> Task to complete: Reproduce the records below in full and without edits, omitting images.

▶

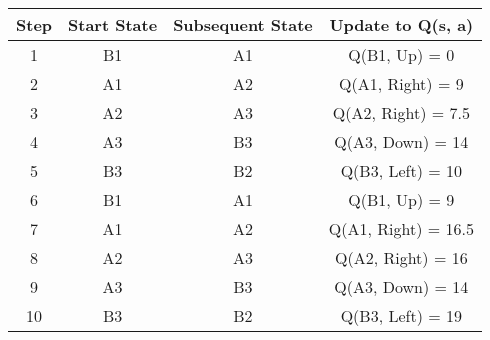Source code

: \documentclass[12pt,letterpaper]{article}
\begin{document}
\begin{enumerate}
      \begin{tabular}{| c | c | c | c |}
      \hline
      Step & Start State & Subsequent State & Update to Q(s, a) \\
      \hline
      1  & B1 & A1 & Q(B1, Up) = 0 \\
      \hline
      2  & A1 & A2 & Q(A1, Right) = 9 \\
      \hline
      3  & A2 & A3 & Q(A2, Right) = 7.5 \\
      \hline
      4  & A3 & B3 & Q(A3, Down) = 14 \\
      \hline
      5  & B3 & B2 & Q(B3, Left) = 10 \\
      \hline
      6  & B1 & A1 & Q(B1, Up) = 9 \\
      \hline
      7  & A1 & A2 & Q(A1, Right) = 16.5 \\
      \hline
      8  & A2 & A3 & Q(A2, Right) = 16 \\
      \hline
      9  & A3 & B3 & Q(A3, Down) = 14 \\
      \hline
      10 & B3 & B2 & Q(B3, Left) = 19 \\
      \hline
      \end{tabular}
  \end{enumerate}
\end{document}
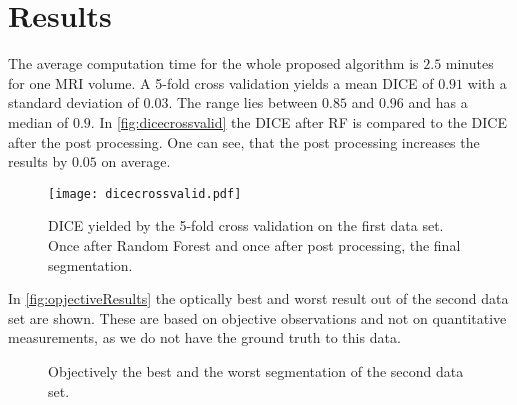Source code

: \section{Results}
The average computation time for the whole proposed algorithm is $2.5$ minutes for one MRI volume. A 5-fold cross validation yields a mean DICE of $0.91$ with a standard deviation of $0.03$. The range lies between $0.85$ and $0.96$ and has a median of $0.9$. In \autoref{fig:dicecrossvalid} the DICE after RF is compared to the DICE after the post processing. One can see, that the post processing increases the results by $0.05$ on average.
\begin{figure}[h]
\centering
\texttt{[image: dicecrossvalid.pdf]}
\caption{DICE yielded by the 5-fold cross validation on the first data set. Once after Random Forest and once after post processing, the final segmentation.}
\label{fig:dicecrossvalid}
\end{figure}

In \autoref{fig:opjectiveResults} the optically best and worst result out of the second data set are shown. These are based on objective observations and not on quantitative measurements, as we do not have the ground truth to this data.
\begin{figure*}[!t]
	\centering
	\hfil
	
	\caption{Objectively the best and the worst segmentation of the second data set.}
	\label{fig:opjectiveResults}
\end{figure*}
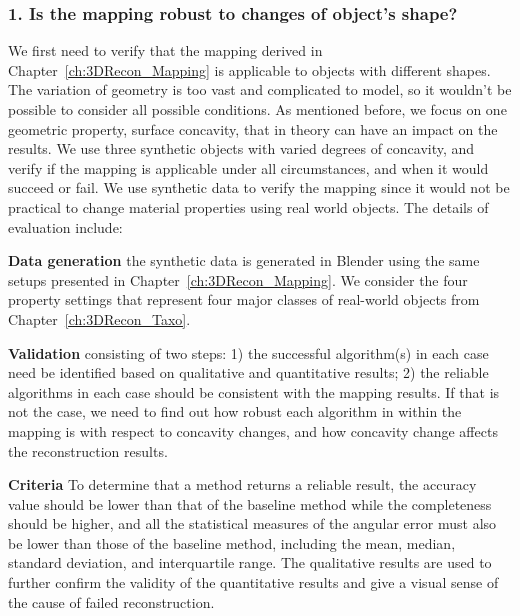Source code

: \subsubsection{1. Is the mapping robust to changes of object's shape?}
We first need to verify that the mapping derived in Chapter~\ref{ch:3DRecon_Mapping} is applicable to objects with different shapes. The variation of geometry is too vast and complicated to model, so it wouldn't be possible to consider all possible conditions. As mentioned before, we focus on one geometric property, surface concavity, that in theory can have an impact on the results. We use three synthetic objects with varied degrees of concavity, and verify if the mapping is applicable under all circumstances, and when it would succeed or fail. We use synthetic data to verify the mapping since it would not be practical to change material properties using real world objects. The details of evaluation include:


\noindent\textbf{Data generation} the synthetic data is generated in Blender using the same setups presented in Chapter~\ref{ch:3DRecon_Mapping}. We consider the four property settings that represent four major classes of real-world objects from Chapter~\ref{ch:3DRecon_Taxo}.


\noindent\textbf{Validation} consisting of two steps: 1) the successful algorithm(s) in each case need be identified based on qualitative and quantitative results; 2) the reliable algorithms in each case should be consistent with the mapping results. If that is not the case, we need to find out how robust each algorithm in within the mapping is with respect to concavity changes, and how concavity change affects the reconstruction results.

\noindent\textbf{Criteria} To determine that a method returns a reliable result, the accuracy value should be lower than that of the baseline method while the completeness should be higher, and all the statistical measures of the angular error must also be lower than those of the baseline method, including the mean, median, standard deviation, and interquartile range. The qualitative results are used to further confirm the validity of the quantitative results and give a visual sense of the cause of failed reconstruction.


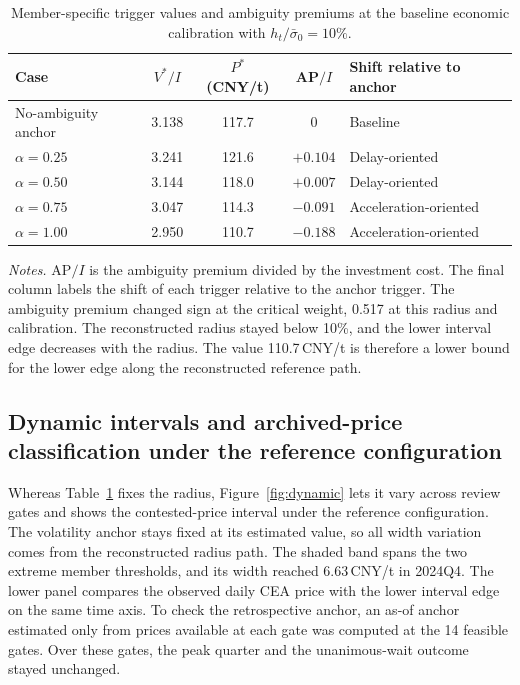 \documentclass[5p,times,authoryear]{elsarticle}
\theoremstyle{plain}
\newcommand{\sbar}{\bar{\sigma}_0}
\begin{document}
\begin{table}[!t]
\caption{Member-specific trigger values and ambiguity premiums at the baseline economic calibration with $h_t/\sbar=10\%$.}
\label{tab:members}
\centering
\scriptsize
\setlength{\tabcolsep}{3pt}
\begin{tabular}{@{}lcccl@{}}
\toprule
Case & $V^{*}/I$ & $P^{*}$ (CNY/t) & AP$/I$ & Shift relative to anchor\\
\midrule
No-ambiguity anchor & 3.138 & 117.7 & 0 & Baseline\\
$\alpha=0.25$ & 3.241 & 121.6 & $+0.104$ & Delay-oriented\\
$\alpha=0.50$ & 3.144 & 118.0 & $+0.007$ & Delay-oriented\\
$\alpha=0.75$ & 3.047 & 114.3 & $-0.091$ & Acceleration-oriented\\
$\alpha=1.00$ & 2.950 & 110.7 & $-0.188$ & Acceleration-oriented\\
\bottomrule
\end{tabular}
\par\smallskip
\parbox{\columnwidth}{\scriptsize\emph{Notes.} AP$/I$ is the ambiguity premium divided by the investment cost. The final column labels the shift of each trigger relative to the anchor trigger. The ambiguity premium changed sign at the critical weight, 0.517 at this radius and calibration. The reconstructed radius stayed below 10\%, and the lower interval edge decreases with the radius. The value 110.7\,CNY/t is therefore a lower bound for the lower edge along the reconstructed reference path.}
\end{table}

\subsection{Dynamic intervals and archived-price classification under the reference configuration}

Whereas Table~\ref{tab:members} fixes the radius, Figure~\ref{fig:dynamic} lets it vary across review gates and shows the contested-price interval under the reference configuration. The volatility anchor stays fixed at its estimated value, so all width variation comes from the reconstructed radius path. The shaded band spans the two extreme member thresholds, and its width reached 6.63\,CNY/t in 2024Q4. The lower panel compares the observed daily CEA price with the lower interval edge on the same time axis. To check the retrospective anchor, an as-of anchor estimated only from prices available at each gate was computed at the 14 feasible gates. Over these gates, the peak quarter and the unanimous-wait outcome stayed unchanged.
\end{document}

◀

> The completed task:
Source code

: \documentclass[12pt,letterpaper]{article}
\begin{document}
\begin{enumerate}
      \begin{tabular}{| c | c | c | c |}
      \hline
      Step & Start State & Subsequent State & Update to Q(s, a) \\
      \hline
      1  & B1 & A1 & Q(B1, Up) = 0 \\
      \hline
      2  & A1 & A2 & Q(A1, Right) = 9 \\
      \hline
      3  & A2 & A3 & Q(A2, Right) = 7.5 \\
      \hline
      4  & A3 & B3 & Q(A3, Down) = 14 \\
      \hline
      5  & B3 & B2 & Q(B3, Left) = 10 \\
      \hline
      6  & B1 & A1 & Q(B1, Up) = 9 \\
      \hline
      7  & A1 & A2 & Q(A1, Right) = 16.5 \\
      \hline
      8  & A2 & A3 & Q(A2, Right) = 16 \\
      \hline
      9  & A3 & B3 & Q(A3, Down) = 14 \\
      \hline
      10 & B3 & B2 & Q(B3, Left) = 19 \\
      \hline
      \end{tabular}
  \end{enumerate}
\end{document}
Source code

: \section{Results}
The average computation time for the whole proposed algorithm is $2.5$ minutes for one MRI volume. A 5-fold cross validation yields a mean DICE of $0.91$ with a standard deviation of $0.03$. The range lies between $0.85$ and $0.96$ and has a median of $0.9$. In \autoref{fig:dicecrossvalid} the DICE after RF is compared to the DICE after the post processing. One can see, that the post processing increases the results by $0.05$ on average.
\begin{figure}[h]
\centering
\texttt{[image: dicecrossvalid.pdf]}
\caption{DICE yielded by the 5-fold cross validation on the first data set. Once after Random Forest and once after post processing, the final segmentation.}
\label{fig:dicecrossvalid}
\end{figure}

In \autoref{fig:opjectiveResults} the optically best and worst result out of the second data set are shown. These are based on objective observations and not on quantitative measurements, as we do not have the ground truth to this data.
\begin{figure*}[!t]
	\centering
	\hfil
	
	\caption{Objectively the best and the worst segmentation of the second data set.}
	\label{fig:opjectiveResults}
\end{figure*}
Source code

: \subsubsection{1. Is the mapping robust to changes of object's shape?}
We first need to verify that the mapping derived in Chapter~\ref{ch:3DRecon_Mapping} is applicable to objects with different shapes. The variation of geometry is too vast and complicated to model, so it wouldn't be possible to consider all possible conditions. As mentioned before, we focus on one geometric property, surface concavity, that in theory can have an impact on the results. We use three synthetic objects with varied degrees of concavity, and verify if the mapping is applicable under all circumstances, and when it would succeed or fail. We use synthetic data to verify the mapping since it would not be practical to change material properties using real world objects. The details of evaluation include:


\noindent\textbf{Data generation} the synthetic data is generated in Blender using the same setups presented in Chapter~\ref{ch:3DRecon_Mapping}. We consider the four property settings that represent four major classes of real-world objects from Chapter~\ref{ch:3DRecon_Taxo}.


\noindent\textbf{Validation} consisting of two steps: 1) the successful algorithm(s) in each case need be identified based on qualitative and quantitative results; 2) the reliable algorithms in each case should be consistent with the mapping results. If that is not the case, we need to find out how robust each algorithm in within the mapping is with respect to concavity changes, and how concavity change affects the reconstruction results.

\noindent\textbf{Criteria} To determine that a method returns a reliable result, the accuracy value should be lower than that of the baseline method while the completeness should be higher, and all the statistical measures of the angular error must also be lower than those of the baseline method, including the mean, median, standard deviation, and interquartile range. The qualitative results are used to further confirm the validity of the quantitative results and give a visual sense of the cause of failed reconstruction.


 \documentclass[5p,times,authoryear]{elsarticle}
\theoremstyle{plain}
\newcommand{\sbar}{\bar{\sigma}_0}
\begin{document}
\begin{table}[!t]
\caption{Member-specific trigger values and ambiguity premiums at the baseline economic calibration with $h_t/\sbar=10\%$.}
\label{tab:members}
\centering
\scriptsize
\setlength{\tabcolsep}{3pt}
\begin{tabular}{@{}lcccl@{}}
\toprule
Case & $V^{*}/I$ & $P^{*}$ (CNY/t) & AP$/I$ & Shift relative to anchor\\
\midrule
No-ambiguity anchor & 3.138 & 117.7 & 0 & Baseline\\
$\alpha=0.25$ & 3.241 & 121.6 & $+0.104$ & Delay-oriented\\
$\alpha=0.50$ & 3.144 & 118.0 & $+0.007$ & Delay-oriented\\
$\alpha=0.75$ & 3.047 & 114.3 & $-0.091$ & Acceleration-oriented\\
$\alpha=1.00$ & 2.950 & 110.7 & $-0.188$ & Acceleration-oriented\\
\bottomrule
\end{tabular}
\par\smallskip
\parbox{\columnwidth}{\scriptsize\emph{Notes.} AP$/I$ is the ambiguity premium divided by the investment cost. The final column labels the shift of each trigger relative to the anchor trigger. The ambiguity premium changed sign at the critical weight, 0.517 at this radius and calibration. The reconstructed radius stayed below 10\%, and the lower interval edge decreases with the radius. The value 110.7\,CNY/t is therefore a lower bound for the lower edge along the reconstructed reference path.}
\end{table}

\subsection{Dynamic intervals and archived-price classification under the reference configuration}

Whereas Table~\ref{tab:members} fixes the radius, Figure~\ref{fig:dynamic} lets it vary across review gates and shows the contested-price interval under the reference configuration. The volatility anchor stays fixed at its estimated value, so all width variation comes from the reconstructed radius path. The shaded band spans the two extreme member thresholds, and its width reached 6.63\,CNY/t in 2024Q4. The lower panel compares the observed daily CEA price with the lower interval edge on the same time axis. To check the retrospective anchor, an as-of anchor estimated only from prices available at each gate was computed at the 14 feasible gates. Over these gates, the peak quarter and the unanimous-wait outcome stayed unchanged.
\end{document}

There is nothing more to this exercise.